Task prompt>
Copy the records below exactly, leaving out every picture.

Data shown>
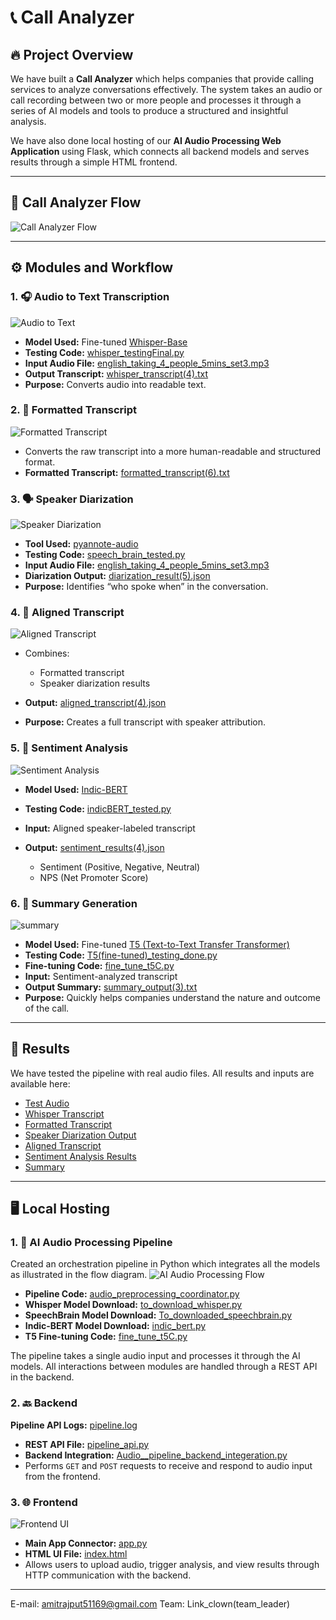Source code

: # 📞 Call Analyzer

## 🔥 Project Overview

We have built a **Call Analyzer** which helps companies that provide calling services to analyze conversations effectively. The system takes an audio or call recording between two or more people and processes it through a series of AI models and tools to produce a structured and insightful analysis.

We have also done local hosting of our **AI Audio Processing Web Application** using Flask, which connects all backend models and serves results through a simple HTML frontend.

---

## 📌 Call Analyzer Flow

![Call Analyzer Flow](Results/final%20map.png)


---

## ⚙️ Modules and Workflow

### 1. 🎧 Audio to Text Transcription

![Audio to Text](Results/fomratted_transcript.png)

* **Model Used:** Fine-tuned [Whisper-Base](https://github.com/openai/whisper)
* **Testing Code:** [whisper\_testingFinal.py](Ai_model_testing_individually/whisper_testingFinal.py)
* **Input Audio File:** [english\_taking\_4\_people\_5mins\_set3.mp3](Results/english_taking_4_people_5mins_set3.mp3)
* **Output Transcript:** [whisper\_transcript(4).txt](Results/whisper_transcript%284%29.txt)
* **Purpose:** Converts audio into readable text.

### 2. 📝 Formatted Transcript

![Formatted Transcript](Results/whispertext.png)

* Converts the raw transcript into a more human-readable and structured format.
* **Formatted Transcript:** [formatted\_transcript(6).txt](Results/formatted_transcript%286%29.txt)

### 3. 🗣️ Speaker Diarization

![Speaker Diarization](Results/dairization%20results%20.png)

* **Tool Used:** [pyannote-audio](https://github.com/pyannote/pyannote-audio)
* **Testing Code:** [speech\_brain\_tested.py](Ai_model_testing_individually/speech_brain_tested.py)
* **Input Audio File:** [english\_taking\_4\_people\_5mins\_set3.mp3](Results/english_taking_4_people_5mins_set3.mp3)
* **Diarization Output:** [diarization\_result(5).json](Results/diarization_result%285%29.json)
* **Purpose:** Identifies “who spoke when” in the conversation.

### 4. 🔗 Aligned Transcript

![Aligned Transcript](Results/alinged_transcript.png)

* Combines:

  * Formatted transcript
  * Speaker diarization results
* **Output:** [aligned\_transcript(4).json](Results/aligned_transcript%284%29.json)
* **Purpose:** Creates a full transcript with speaker attribution.

### 5. 💬 Sentiment Analysis

![Sentiment Analysis](Results/sentiment.png)

* **Model Used:** [Indic-BERT](https://huggingface.co/ai4bharat/indic-bert)
* **Testing Code:** [indicBERT\_tested.py](Ai_model_testing_individually/indicBERT_tested.py)
* **Input:** Aligned speaker-labeled transcript
* **Output:** [sentiment\_results(4).json](Results/sentiment_results%284%29.json)

  * Sentiment (Positive, Negative, Neutral)
  * NPS (Net Promoter Score)

### 6. 🧾 Summary Generation

![summary ](Results/summary3.png)

* **Model Used:** Fine-tuned [T5 (Text-to-Text Transfer Transformer)](https://huggingface.co/models)
* **Testing Code:** [T5(fine-tuned)\_testing\_done.py](Ai_model_testing_individually/T5%28fine-tuned%29_testing_done.py)
* **Fine-tuning Code:** [fine\_tune\_t5C.py](googel-T5_fine-tuning/fine_tune_t5C.py)
* **Input:** Sentiment-analyzed transcript
* **Output Summary:** [summary\_output(3).txt](Results/summary_output%283%29.txt)
* **Purpose:** Quickly helps companies understand the nature and outcome of the call.

---

## 📁 Results

We have tested the pipeline with real audio files. All results and inputs are available here:

* [Test Audio](Results/english_taking_4_people_5mins_set3.mp3)
* [Whisper Transcript](Results/whisper_transcript%284%29.txt)
* [Formatted Transcript](Results/formatted_transcript%286%29.txt)
* [Speaker Diarization Output](Results/diarization_result%285%29.json)
* [Aligned Transcript](Results/aligned_transcript%284%29.json)
* [Sentiment Analysis Results](Results/sentiment_results%284%29.json)
* [Summary](Results/summary_output%283%29.txt)

---

## 🖥️ **Local Hosting**

### 1. 🧠 AI Audio Processing Pipeline


Created an orchestration pipeline in Python which integrates all the models as illustrated in the flow diagram.
![AI Audio Processing Flow](Results/final%20map.png)

* **Pipeline Code:** [audio\_preprocessing\_coordinator.py](Ai_pipeline/audio_preprocessing_coordinator.py)
* **Whisper Model Download:** [to\_download\_whisper.py](AI_model_downloaded_to_system/to_download_whisper.py)
* **SpeechBrain Model Download:** [To\_downloaded\_speechbrain.py](AI_model_downloaded_to_system/To_downloaded_speechbrain.py)
* **Indic-BERT Model Download:** [indic\_bert.py](AI_model_downloaded_to_system/indic_bert.py)
* **T5 Fine-tuning Code:** [fine\_tune\_t5C.py](googel-T5_fine-tuning/fine_tune_t5C.py)

The pipeline takes a single audio input and processes it through the AI models. All interactions between modules are handled through a REST API in the backend.

### 2. 🔙 Backend

**Pipeline API Logs:** [pipeline.log](pipeline.log)

* **REST API File:** [pipeline\_api.py](backend/pipeline_api.py)
* **Backend Integration:** [Audio\_\_pipeline\_backend\_integeration.py](backend/Audio__pipeline_backend_integeration.py)
* Performs `GET` and `POST` requests to receive and respond to audio input from the frontend.

### 3. 🌐 Frontend

![Frontend UI](Results/ui.png)

* **Main App Connector:** [app.py](frontend/app.py)
* **HTML UI File:** [index.html](frontend/index.html)
* Allows users to upload audio, trigger analysis, and view results through HTTP communication with the backend.

---

E-mail: amitrajput51169@gmail.com
Team: Link_clown(team_leader)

Answer space>
Source code

: # 📞 Call Analyzer

## 🔥 Project Overview

We have built a **Call Analyzer** which helps companies that provide calling services to analyze conversations effectively. The system takes an audio or call recording between two or more people and processes it through a series of AI models and tools to produce a structured and insightful analysis.

We have also done local hosting of our **AI Audio Processing Web Application** using Flask, which connects all backend models and serves results through a simple HTML frontend.

---

## 📌 Call Analyzer Flow

![Call Analyzer Flow](Results/final%20map.png)


---

## ⚙️ Modules and Workflow

### 1. 🎧 Audio to Text Transcription

![Audio to Text](Results/fomratted_transcript.png)

* **Model Used:** Fine-tuned [Whisper-Base](https://github.com/openai/whisper)
* **Testing Code:** [whisper\_testingFinal.py](Ai_model_testing_individually/whisper_testingFinal.py)
* **Input Audio File:** [english\_taking\_4\_people\_5mins\_set3.mp3](Results/english_taking_4_people_5mins_set3.mp3)
* **Output Transcript:** [whisper\_transcript(4).txt](Results/whisper_transcript%284%29.txt)
* **Purpose:** Converts audio into readable text.

### 2. 📝 Formatted Transcript

![Formatted Transcript](Results/whispertext.png)

* Converts the raw transcript into a more human-readable and structured format.
* **Formatted Transcript:** [formatted\_transcript(6).txt](Results/formatted_transcript%286%29.txt)

### 3. 🗣️ Speaker Diarization

![Speaker Diarization](Results/dairization%20results%20.png)

* **Tool Used:** [pyannote-audio](https://github.com/pyannote/pyannote-audio)
* **Testing Code:** [speech\_brain\_tested.py](Ai_model_testing_individually/speech_brain_tested.py)
* **Input Audio File:** [english\_taking\_4\_people\_5mins\_set3.mp3](Results/english_taking_4_people_5mins_set3.mp3)
* **Diarization Output:** [diarization\_result(5).json](Results/diarization_result%285%29.json)
* **Purpose:** Identifies “who spoke when” in the conversation.

### 4. 🔗 Aligned Transcript

![Aligned Transcript](Results/alinged_transcript.png)

* Combines:

  * Formatted transcript
  * Speaker diarization results
* **Output:** [aligned\_transcript(4).json](Results/aligned_transcript%284%29.json)
* **Purpose:** Creates a full transcript with speaker attribution.

### 5. 💬 Sentiment Analysis

![Sentiment Analysis](Results/sentiment.png)

* **Model Used:** [Indic-BERT](https://huggingface.co/ai4bharat/indic-bert)
* **Testing Code:** [indicBERT\_tested.py](Ai_model_testing_individually/indicBERT_tested.py)
* **Input:** Aligned speaker-labeled transcript
* **Output:** [sentiment\_results(4).json](Results/sentiment_results%284%29.json)

  * Sentiment (Positive, Negative, Neutral)
  * NPS (Net Promoter Score)

### 6. 🧾 Summary Generation

![summary ](Results/summary3.png)

* **Model Used:** Fine-tuned [T5 (Text-to-Text Transfer Transformer)](https://huggingface.co/models)
* **Testing Code:** [T5(fine-tuned)\_testing\_done.py](Ai_model_testing_individually/T5%28fine-tuned%29_testing_done.py)
* **Fine-tuning Code:** [fine\_tune\_t5C.py](googel-T5_fine-tuning/fine_tune_t5C.py)
* **Input:** Sentiment-analyzed transcript
* **Output Summary:** [summary\_output(3).txt](Results/summary_output%283%29.txt)
* **Purpose:** Quickly helps companies understand the nature and outcome of the call.

---

## 📁 Results

We have tested the pipeline with real audio files. All results and inputs are available here:

* [Test Audio](Results/english_taking_4_people_5mins_set3.mp3)
* [Whisper Transcript](Results/whisper_transcript%284%29.txt)
* [Formatted Transcript](Results/formatted_transcript%286%29.txt)
* [Speaker Diarization Output](Results/diarization_result%285%29.json)
* [Aligned Transcript](Results/aligned_transcript%284%29.json)
* [Sentiment Analysis Results](Results/sentiment_results%284%29.json)
* [Summary](Results/summary_output%283%29.txt)

---

## 🖥️ **Local Hosting**

### 1. 🧠 AI Audio Processing Pipeline


Created an orchestration pipeline in Python which integrates all the models as illustrated in the flow diagram.
![AI Audio Processing Flow](Results/final%20map.png)

* **Pipeline Code:** [audio\_preprocessing\_coordinator.py](Ai_pipeline/audio_preprocessing_coordinator.py)
* **Whisper Model Download:** [to\_download\_whisper.py](AI_model_downloaded_to_system/to_download_whisper.py)
* **SpeechBrain Model Download:** [To\_downloaded\_speechbrain.py](AI_model_downloaded_to_system/To_downloaded_speechbrain.py)
* **Indic-BERT Model Download:** [indic\_bert.py](AI_model_downloaded_to_system/indic_bert.py)
* **T5 Fine-tuning Code:** [fine\_tune\_t5C.py](googel-T5_fine-tuning/fine_tune_t5C.py)

The pipeline takes a single audio input and processes it through the AI models. All interactions between modules are handled through a REST API in the backend.

### 2. 🔙 Backend

**Pipeline API Logs:** [pipeline.log](pipeline.log)

* **REST API File:** [pipeline\_api.py](backend/pipeline_api.py)
* **Backend Integration:** [Audio\_\_pipeline\_backend\_integeration.py](backend/Audio__pipeline_backend_integeration.py)
* Performs `GET` and `POST` requests to receive and respond to audio input from the frontend.

### 3. 🌐 Frontend

![Frontend UI](Results/ui.png)

* **Main App Connector:** [app.py](frontend/app.py)
* **HTML UI File:** [index.html](frontend/index.html)
* Allows users to upload audio, trigger analysis, and view results through HTTP communication with the backend.

---

E-mail: amitrajput51169@gmail.com
Team: Link_clown(team_leader)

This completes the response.